*** SOURCE DATA ***

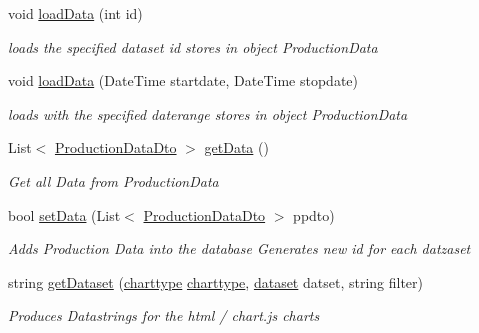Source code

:\begin{DoxyCompactItemize}
void \hyperlink{classkpi_mvc_api_1_1_data_transfer_objects_1_1_production_data_dto_rs_a7d16375d7b096dca36d98942a6e0f80f}{load\+Data} (int id)
\begin{DoxyCompactList}\small\item\em loads the specified dataset id stores in object {\ttfamily Production\+Data} \end{DoxyCompactList}\item 
void \hyperlink{classkpi_mvc_api_1_1_data_transfer_objects_1_1_production_data_dto_rs_a375b888daefaacc620cffef48ac7ab81}{load\+Data} (Date\+Time startdate, Date\+Time stopdate)
\begin{DoxyCompactList}\small\item\em loads with the specified daterange stores in object {\ttfamily  Production\+Data } \end{DoxyCompactList}\item 
List$<$ \hyperlink{classkpi_mvc_api_1_1_data_transfer_objects_1_1_production_data_dto}{Production\+Data\+Dto} $>$ \hyperlink{classkpi_mvc_api_1_1_data_transfer_objects_1_1_production_data_dto_rs_abd52b81c37bd026514f480e3d6dd952b}{get\+Data} ()
\begin{DoxyCompactList}\small\item\em Get all Data from {\ttfamily Production\+Data} \end{DoxyCompactList}\item 
bool \hyperlink{classkpi_mvc_api_1_1_data_transfer_objects_1_1_production_data_dto_rs_a403a889d4d7b6dbc5ddd07e85c660892}{set\+Data} (List$<$ \hyperlink{classkpi_mvc_api_1_1_data_transfer_objects_1_1_production_data_dto}{Production\+Data\+Dto} $>$ ppdto)
\begin{DoxyCompactList}\small\item\em Adds Production Data into the database Generates new id for each datzaset \end{DoxyCompactList}\item 
string \hyperlink{classkpi_mvc_api_1_1_data_transfer_objects_1_1_production_data_dto_rs_adc1e1fa71f2425f2eff2ac5a563f4d7c}{get\+Dataset} (\hyperlink{classkpi_mvc_api_1_1_data_transfer_objects_1_1_production_data_dto_rs_a45716f0cdee396710530b9562be56f9a}{charttype} \hyperlink{classkpi_mvc_api_1_1_data_transfer_objects_1_1_production_data_dto_rs_a45716f0cdee396710530b9562be56f9a}{charttype}, \hyperlink{classkpi_mvc_api_1_1_data_transfer_objects_1_1_production_data_dto_rs_ab356c7600182705746e7b61967dd63df}{dataset} datset, string filter)
\begin{DoxyCompactList}\small\item\em Produces Datastrings for the html / chart.\+js charts \end{DoxyCompactList}\item 

\end{DoxyCompactItemize}
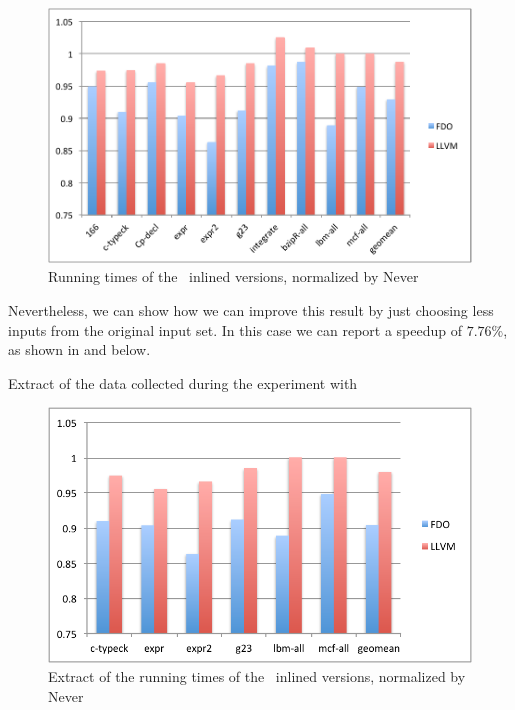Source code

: \begin{figure}
  \centering
  \includegraphics[width=1.00\linewidth]{Figures/speedupgcc}
  \caption{Running times of the \gcc\ inlined versions, normalized by Never}
  \label{fig:speedupgcc}
\end{figure}

Nevertheless, we can show how we can improve this result by just choosing less inputs from the original input set. In this case we can report a speedup of $7.76 \%$, as shown in  and  below.

\begin{table}
  \centering
  \begin{tiny}
  
  \end{tiny}
  \caption{Extract of the data collected during the experiment with \gcc}
  \label{tab:speedupgcc1}
\end{table}

\begin{figure}
  \centering
  \includegraphics[width=1.00\linewidth]{Figures/speedupgcc1}
  \caption{Extract of the running times of the \gcc\ inlined versions, normalized by Never}
  \label{fig:speedupgcc1}
\end{figure}

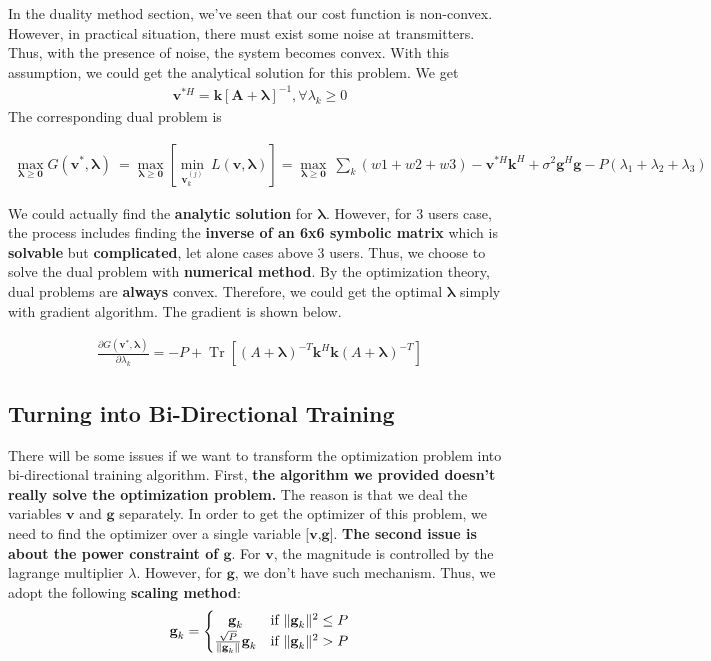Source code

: \documentclass[11pt, oneside]{article}   	%
\DeclareMathOperator{\Tr}{Tr}
\begin{document}
In the duality method section, we've seen that our cost function is non-convex. However, in practical situation, there must exist some noise at transmitters. Thus, with the presence of noise, the system becomes convex. With this assumption, we could get the analytical solution for this problem. 
We get 
\begin{align*}
\textbf{v}^{*H} = \textbf{k}[\textbf{A}+\pmb{\lambda}]^{-1}, \forall \lambda_{k} \geq 0
\end{align*}
The corresponding dual problem is

\begin{align*}
\max_{	\pmb{\lambda} \geq \textbf{0}	}	G( \textbf{v}^{*}, \pmb{\lambda} ) \ = 
\max_{	\pmb{\lambda}	\geq \textbf{0}}
[
\min_{\textbf{v}_{k}^{(j)}}\
L( \textbf{v}, \pmb{\lambda} )]=
\max_{	\pmb{\lambda}	\geq \textbf{0}}\ \displaystyle\sum_{k} (w1+w2+w3) - \textbf{v}^{*H}\textbf{k}^{H} + \sigma^{2} \textbf{g}^{H} \textbf{g} - P(\lambda_{1}+\lambda_{2}+\lambda_{3})
\end{align*}


We could actually find the \textbf{analytic solution} for $\pmb{\lambda}$. However, for 3 users case, the process includes finding the \textbf{inverse of an 6x6 symbolic matrix}  which is \textbf{solvable} but \textbf{complicated}, let alone cases above 3 users. Thus, we choose to solve the dual problem with \textbf{numerical method}. By the optimization theory, dual problems are \textbf{always} convex. Therefore, we could get the optimal $\pmb{\lambda}$ simply with gradient algorithm. The gradient is shown below.

\begin{align*}
\frac{\partial G( \textbf{v}^{*}, \pmb{\lambda} )}{\partial \lambda_{k}} = 
-P+
\Tr[
(A+\pmb{\lambda})^{-T}\textbf{k}^{H}\textbf{k}(A+\pmb{\lambda})^{-T}
]
\end{align*}




\subsection{Turning into Bi-Directional Training}
There will be some issues if we want to transform the optimization problem into bi-directional training algorithm. First, \textbf{the algorithm we provided doesn't really solve the optimization problem.} The reason is that we deal the variables $\textbf{v}$ and $\textbf{g}$ separately. In order to get the optimizer of this problem, we need to find the optimizer over a single variable [$\textbf{v}$,$\textbf{g}$]. \textbf{The second issue is about the power constraint of $\textbf{g}$}. For $\textbf{v}$, the magnitude is controlled by the lagrange multiplier $\lambda$. However, for $\textbf{g}$, we don't have such mechanism. Thus, we adopt the following \textbf{scaling method}: 
\[
  \textbf{g}_k = \left\{\def\arraystretch{1.2}%
  \begin{array}{@{}c@{\quad}l@{}}
    \textbf{g}_k  & \text{if $\| \textbf{g}_k \|^{2} \leq P$}\\
    \frac{\sqrt{P}}{\| \textbf{g}_k \|} \textbf{g}_k& \text{if $\| \textbf{g}_k \|^{2} > P$}\\
  \end{array}\right.
\]
\end{document}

***

## WHAT NEEDS TO BE DONE
Return the records verbatim, minus pictures.

## ANSWER TO THIS TASK
Source code

:\begin{DoxyCompactItemize}
void \hyperlink{classkpi_mvc_api_1_1_data_transfer_objects_1_1_production_data_dto_rs_a7d16375d7b096dca36d98942a6e0f80f}{load\+Data} (int id)
\begin{DoxyCompactList}\small\item\em loads the specified dataset id stores in object {\ttfamily Production\+Data} \end{DoxyCompactList}\item 
void \hyperlink{classkpi_mvc_api_1_1_data_transfer_objects_1_1_production_data_dto_rs_a375b888daefaacc620cffef48ac7ab81}{load\+Data} (Date\+Time startdate, Date\+Time stopdate)
\begin{DoxyCompactList}\small\item\em loads with the specified daterange stores in object {\ttfamily  Production\+Data } \end{DoxyCompactList}\item 
List$<$ \hyperlink{classkpi_mvc_api_1_1_data_transfer_objects_1_1_production_data_dto}{Production\+Data\+Dto} $>$ \hyperlink{classkpi_mvc_api_1_1_data_transfer_objects_1_1_production_data_dto_rs_abd52b81c37bd026514f480e3d6dd952b}{get\+Data} ()
\begin{DoxyCompactList}\small\item\em Get all Data from {\ttfamily Production\+Data} \end{DoxyCompactList}\item 
bool \hyperlink{classkpi_mvc_api_1_1_data_transfer_objects_1_1_production_data_dto_rs_a403a889d4d7b6dbc5ddd07e85c660892}{set\+Data} (List$<$ \hyperlink{classkpi_mvc_api_1_1_data_transfer_objects_1_1_production_data_dto}{Production\+Data\+Dto} $>$ ppdto)
\begin{DoxyCompactList}\small\item\em Adds Production Data into the database Generates new id for each datzaset \end{DoxyCompactList}\item 
string \hyperlink{classkpi_mvc_api_1_1_data_transfer_objects_1_1_production_data_dto_rs_adc1e1fa71f2425f2eff2ac5a563f4d7c}{get\+Dataset} (\hyperlink{classkpi_mvc_api_1_1_data_transfer_objects_1_1_production_data_dto_rs_a45716f0cdee396710530b9562be56f9a}{charttype} \hyperlink{classkpi_mvc_api_1_1_data_transfer_objects_1_1_production_data_dto_rs_a45716f0cdee396710530b9562be56f9a}{charttype}, \hyperlink{classkpi_mvc_api_1_1_data_transfer_objects_1_1_production_data_dto_rs_ab356c7600182705746e7b61967dd63df}{dataset} datset, string filter)
\begin{DoxyCompactList}\small\item\em Produces Datastrings for the html / chart.\+js charts \end{DoxyCompactList}\item 

\end{DoxyCompactItemize}
Source code

: \begin{figure}
  \centering
  \includegraphics[width=1.00\linewidth]{Figures/speedupgcc}
  \caption{Running times of the \gcc\ inlined versions, normalized by Never}
  \label{fig:speedupgcc}
\end{figure}

Nevertheless, we can show how we can improve this result by just choosing less inputs from the original input set. In this case we can report a speedup of $7.76 \%$, as shown in  and  below.

\begin{table}
  \centering
  \begin{tiny}
  
  \end{tiny}
  \caption{Extract of the data collected during the experiment with \gcc}
  \label{tab:speedupgcc1}
\end{table}

\begin{figure}
  \centering
  \includegraphics[width=1.00\linewidth]{Figures/speedupgcc1}
  \caption{Extract of the running times of the \gcc\ inlined versions, normalized by Never}
  \label{fig:speedupgcc1}
\end{figure}

Source code

: \documentclass[11pt, oneside]{article}   	%
\DeclareMathOperator{\Tr}{Tr}
\begin{document}
In the duality method section, we've seen that our cost function is non-convex. However, in practical situation, there must exist some noise at transmitters. Thus, with the presence of noise, the system becomes convex. With this assumption, we could get the analytical solution for this problem. 
We get 
\begin{align*}
\textbf{v}^{*H} = \textbf{k}[\textbf{A}+\pmb{\lambda}]^{-1}, \forall \lambda_{k} \geq 0
\end{align*}
The corresponding dual problem is

\begin{align*}
\max_{	\pmb{\lambda} \geq \textbf{0}	}	G( \textbf{v}^{*}, \pmb{\lambda} ) \ = 
\max_{	\pmb{\lambda}	\geq \textbf{0}}
[
\min_{\textbf{v}_{k}^{(j)}}\
L( \textbf{v}, \pmb{\lambda} )]=
\max_{	\pmb{\lambda}	\geq \textbf{0}}\ \displaystyle\sum_{k} (w1+w2+w3) - \textbf{v}^{*H}\textbf{k}^{H} + \sigma^{2} \textbf{g}^{H} \textbf{g} - P(\lambda_{1}+\lambda_{2}+\lambda_{3})
\end{align*}


We could actually find the \textbf{analytic solution} for $\pmb{\lambda}$. However, for 3 users case, the process includes finding the \textbf{inverse of an 6x6 symbolic matrix}  which is \textbf{solvable} but \textbf{complicated}, let alone cases above 3 users. Thus, we choose to solve the dual problem with \textbf{numerical method}. By the optimization theory, dual problems are \textbf{always} convex. Therefore, we could get the optimal $\pmb{\lambda}$ simply with gradient algorithm. The gradient is shown below.

\begin{align*}
\frac{\partial G( \textbf{v}^{*}, \pmb{\lambda} )}{\partial \lambda_{k}} = 
-P+
\Tr[
(A+\pmb{\lambda})^{-T}\textbf{k}^{H}\textbf{k}(A+\pmb{\lambda})^{-T}
]
\end{align*}




\subsection{Turning into Bi-Directional Training}
There will be some issues if we want to transform the optimization problem into bi-directional training algorithm. First, \textbf{the algorithm we provided doesn't really solve the optimization problem.} The reason is that we deal the variables $\textbf{v}$ and $\textbf{g}$ separately. In order to get the optimizer of this problem, we need to find the optimizer over a single variable [$\textbf{v}$,$\textbf{g}$]. \textbf{The second issue is about the power constraint of $\textbf{g}$}. For $\textbf{v}$, the magnitude is controlled by the lagrange multiplier $\lambda$. However, for $\textbf{g}$, we don't have such mechanism. Thus, we adopt the following \textbf{scaling method}: 
\[
  \textbf{g}_k = \left\{\def\arraystretch{1.2}%
  \begin{array}{@{}c@{\quad}l@{}}
    \textbf{g}_k  & \text{if $\| \textbf{g}_k \|^{2} \leq P$}\\
    \frac{\sqrt{P}}{\| \textbf{g}_k \|} \textbf{g}_k& \text{if $\| \textbf{g}_k \|^{2} > P$}\\
  \end{array}\right.
\]
\end{document}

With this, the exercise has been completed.